Background technology
In recent years, harmful shadow due to the limitation of the reserves of the surge of global power demand and fossil fuel and its to environment
It rings, demand of the countries in the world to regenerative resource is growing.Wind energy is that reserves are huge in a kind of green, pollution-free and nature
The energy, therefore, wind-power electricity generation proportion in electric system is increasing.With the large-scale grid connection of wind power plant, ensure
Seem most important with the stability of enhancing electric system.
The method for being used for enhancing stability of power system in the prior art has very much.From the point of view of angle is controlled, there is feedback line
Property control, sliding mode are adaptively counter to push away control, fuzzy logic control, control based on liapunov function etc.;From hard
From the point of view of in part equipment, there are advanced harmonic compensation equipment, reactive-load compensation equipment, Power Quality Detection equipment and apply advanced
Transverter equipment of power electronic devices etc..
However, at present in the electric system containing double fed induction generators, it usually needs obtain accurate double-fed induction
After generator model, could further be operated, to ensure the stability of electric system, such process it is not only complicated but also
It is difficult to realize global consistency.
Invention content
This application provides a kind of passive robust control method, to solve at present in the electric power containing double fed induction generators
The problem of global coherency is difficult to realize in system.

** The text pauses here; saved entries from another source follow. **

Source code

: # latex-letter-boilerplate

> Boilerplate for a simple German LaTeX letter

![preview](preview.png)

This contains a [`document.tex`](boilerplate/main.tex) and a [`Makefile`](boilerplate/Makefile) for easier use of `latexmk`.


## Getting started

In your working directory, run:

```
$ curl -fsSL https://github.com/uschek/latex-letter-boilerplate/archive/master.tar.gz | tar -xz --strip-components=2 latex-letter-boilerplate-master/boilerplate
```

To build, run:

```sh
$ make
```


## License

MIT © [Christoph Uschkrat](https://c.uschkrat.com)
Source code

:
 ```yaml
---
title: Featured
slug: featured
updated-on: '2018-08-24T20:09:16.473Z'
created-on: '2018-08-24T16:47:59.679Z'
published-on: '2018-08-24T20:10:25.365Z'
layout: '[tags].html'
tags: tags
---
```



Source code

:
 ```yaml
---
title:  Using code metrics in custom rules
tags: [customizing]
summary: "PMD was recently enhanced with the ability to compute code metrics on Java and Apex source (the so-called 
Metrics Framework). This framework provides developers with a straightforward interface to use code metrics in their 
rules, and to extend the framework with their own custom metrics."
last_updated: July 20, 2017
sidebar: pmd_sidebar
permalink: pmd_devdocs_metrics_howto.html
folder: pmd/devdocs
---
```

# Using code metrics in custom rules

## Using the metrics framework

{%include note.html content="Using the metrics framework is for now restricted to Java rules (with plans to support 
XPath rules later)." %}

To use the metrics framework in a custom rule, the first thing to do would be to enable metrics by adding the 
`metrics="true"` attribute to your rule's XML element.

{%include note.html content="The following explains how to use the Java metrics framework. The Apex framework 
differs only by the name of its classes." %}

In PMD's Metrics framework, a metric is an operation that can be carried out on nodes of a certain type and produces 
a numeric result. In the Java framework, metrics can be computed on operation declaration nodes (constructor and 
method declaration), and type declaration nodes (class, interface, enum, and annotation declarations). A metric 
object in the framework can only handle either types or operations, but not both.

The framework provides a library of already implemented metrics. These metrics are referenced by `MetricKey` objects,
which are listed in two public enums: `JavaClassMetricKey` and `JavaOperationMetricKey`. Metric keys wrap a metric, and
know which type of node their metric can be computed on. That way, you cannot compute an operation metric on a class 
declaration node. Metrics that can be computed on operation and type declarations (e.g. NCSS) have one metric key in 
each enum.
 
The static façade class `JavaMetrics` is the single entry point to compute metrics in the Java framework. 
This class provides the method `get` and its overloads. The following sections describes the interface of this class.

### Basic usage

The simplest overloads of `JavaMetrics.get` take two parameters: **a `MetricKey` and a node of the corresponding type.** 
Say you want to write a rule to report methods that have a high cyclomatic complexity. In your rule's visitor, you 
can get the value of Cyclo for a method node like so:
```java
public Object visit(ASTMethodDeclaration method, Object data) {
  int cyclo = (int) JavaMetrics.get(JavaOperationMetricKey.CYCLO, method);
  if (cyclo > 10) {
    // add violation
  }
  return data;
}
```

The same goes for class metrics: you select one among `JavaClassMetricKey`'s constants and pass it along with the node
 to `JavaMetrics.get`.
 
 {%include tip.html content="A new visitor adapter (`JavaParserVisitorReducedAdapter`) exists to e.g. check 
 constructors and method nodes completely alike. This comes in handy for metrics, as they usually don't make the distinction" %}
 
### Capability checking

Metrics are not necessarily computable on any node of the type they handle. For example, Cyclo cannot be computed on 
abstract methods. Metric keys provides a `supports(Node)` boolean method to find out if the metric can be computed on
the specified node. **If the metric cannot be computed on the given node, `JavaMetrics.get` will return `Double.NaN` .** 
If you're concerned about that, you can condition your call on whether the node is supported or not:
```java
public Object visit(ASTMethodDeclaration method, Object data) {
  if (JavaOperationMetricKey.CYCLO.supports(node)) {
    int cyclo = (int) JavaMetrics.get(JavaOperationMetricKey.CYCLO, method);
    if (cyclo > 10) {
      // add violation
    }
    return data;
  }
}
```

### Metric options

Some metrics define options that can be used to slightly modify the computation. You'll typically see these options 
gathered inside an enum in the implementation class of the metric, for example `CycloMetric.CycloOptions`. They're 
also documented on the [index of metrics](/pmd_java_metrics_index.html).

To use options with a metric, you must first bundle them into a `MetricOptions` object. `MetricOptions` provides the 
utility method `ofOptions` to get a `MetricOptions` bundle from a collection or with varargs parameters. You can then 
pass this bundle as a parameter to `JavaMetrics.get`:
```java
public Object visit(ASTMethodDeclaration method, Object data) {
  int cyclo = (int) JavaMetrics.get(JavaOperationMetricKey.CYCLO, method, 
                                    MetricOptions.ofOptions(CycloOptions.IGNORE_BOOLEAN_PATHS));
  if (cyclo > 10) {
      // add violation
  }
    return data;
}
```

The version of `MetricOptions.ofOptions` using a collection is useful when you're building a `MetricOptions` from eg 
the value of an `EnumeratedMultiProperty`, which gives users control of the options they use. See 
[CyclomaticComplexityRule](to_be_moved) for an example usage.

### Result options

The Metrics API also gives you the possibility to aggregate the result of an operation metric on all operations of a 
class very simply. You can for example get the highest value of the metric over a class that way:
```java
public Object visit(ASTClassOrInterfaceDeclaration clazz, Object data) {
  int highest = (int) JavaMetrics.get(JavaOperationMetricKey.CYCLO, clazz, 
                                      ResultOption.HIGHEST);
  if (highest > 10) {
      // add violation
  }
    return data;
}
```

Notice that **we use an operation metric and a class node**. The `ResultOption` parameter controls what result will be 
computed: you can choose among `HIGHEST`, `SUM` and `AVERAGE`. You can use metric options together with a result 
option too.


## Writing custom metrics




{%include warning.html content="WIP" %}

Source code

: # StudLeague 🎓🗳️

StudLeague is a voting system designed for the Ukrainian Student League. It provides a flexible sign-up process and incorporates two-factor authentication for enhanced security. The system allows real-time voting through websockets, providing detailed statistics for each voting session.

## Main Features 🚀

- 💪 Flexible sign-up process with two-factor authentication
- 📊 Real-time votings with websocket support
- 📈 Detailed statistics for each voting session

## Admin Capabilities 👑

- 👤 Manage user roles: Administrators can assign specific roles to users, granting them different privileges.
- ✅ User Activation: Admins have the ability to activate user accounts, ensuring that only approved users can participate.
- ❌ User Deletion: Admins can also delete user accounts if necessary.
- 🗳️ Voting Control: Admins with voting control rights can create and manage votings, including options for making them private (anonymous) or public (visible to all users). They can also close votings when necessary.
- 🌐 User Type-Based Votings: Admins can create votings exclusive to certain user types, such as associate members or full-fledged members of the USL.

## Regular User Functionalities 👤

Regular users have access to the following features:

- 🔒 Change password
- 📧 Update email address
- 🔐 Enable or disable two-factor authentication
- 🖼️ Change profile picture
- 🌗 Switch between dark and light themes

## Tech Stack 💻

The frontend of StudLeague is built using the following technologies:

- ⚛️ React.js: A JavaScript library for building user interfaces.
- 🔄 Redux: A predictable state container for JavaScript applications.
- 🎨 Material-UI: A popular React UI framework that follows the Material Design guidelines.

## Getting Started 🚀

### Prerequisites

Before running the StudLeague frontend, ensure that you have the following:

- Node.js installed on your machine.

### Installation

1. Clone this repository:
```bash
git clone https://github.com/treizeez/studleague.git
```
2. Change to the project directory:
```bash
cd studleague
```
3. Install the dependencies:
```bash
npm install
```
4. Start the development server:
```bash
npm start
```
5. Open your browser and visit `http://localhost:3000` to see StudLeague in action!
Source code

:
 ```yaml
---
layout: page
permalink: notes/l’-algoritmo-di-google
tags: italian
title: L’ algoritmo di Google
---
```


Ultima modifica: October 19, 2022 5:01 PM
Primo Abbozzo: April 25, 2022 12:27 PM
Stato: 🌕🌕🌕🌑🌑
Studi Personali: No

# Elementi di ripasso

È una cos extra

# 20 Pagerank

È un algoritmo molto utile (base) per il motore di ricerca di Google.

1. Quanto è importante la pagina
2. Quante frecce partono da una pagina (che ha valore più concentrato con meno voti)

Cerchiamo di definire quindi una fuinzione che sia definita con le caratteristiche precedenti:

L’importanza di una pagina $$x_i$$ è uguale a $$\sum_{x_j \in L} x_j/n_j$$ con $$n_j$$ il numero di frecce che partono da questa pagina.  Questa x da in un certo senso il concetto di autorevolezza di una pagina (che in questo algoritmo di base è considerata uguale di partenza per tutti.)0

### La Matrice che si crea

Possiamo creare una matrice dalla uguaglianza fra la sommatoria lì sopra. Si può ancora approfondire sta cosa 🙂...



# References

This application provides a kind of passive robust control method, this method includes:
Three kinds of characteristics in electric system are obtained, three kinds of characteristics include:Mission nonlinear a (x), parameter uncertainty b
(x) and wind speed randomness d (t);
It polymerize three kinds of characteristics, obtains disturbance ψ (x, u, t);
Introduce virtual state xn+1Characterize the disturbance ψ (x, u, t);
Introduce disturbance viewer, the disturbance after being characterized described in real-time estimation;
Robust passive control device is introduced, compensates the disturbance after the real-time estimation, also, is controlled double in the electric system
Present the output of the active power and reactive power of influence generator.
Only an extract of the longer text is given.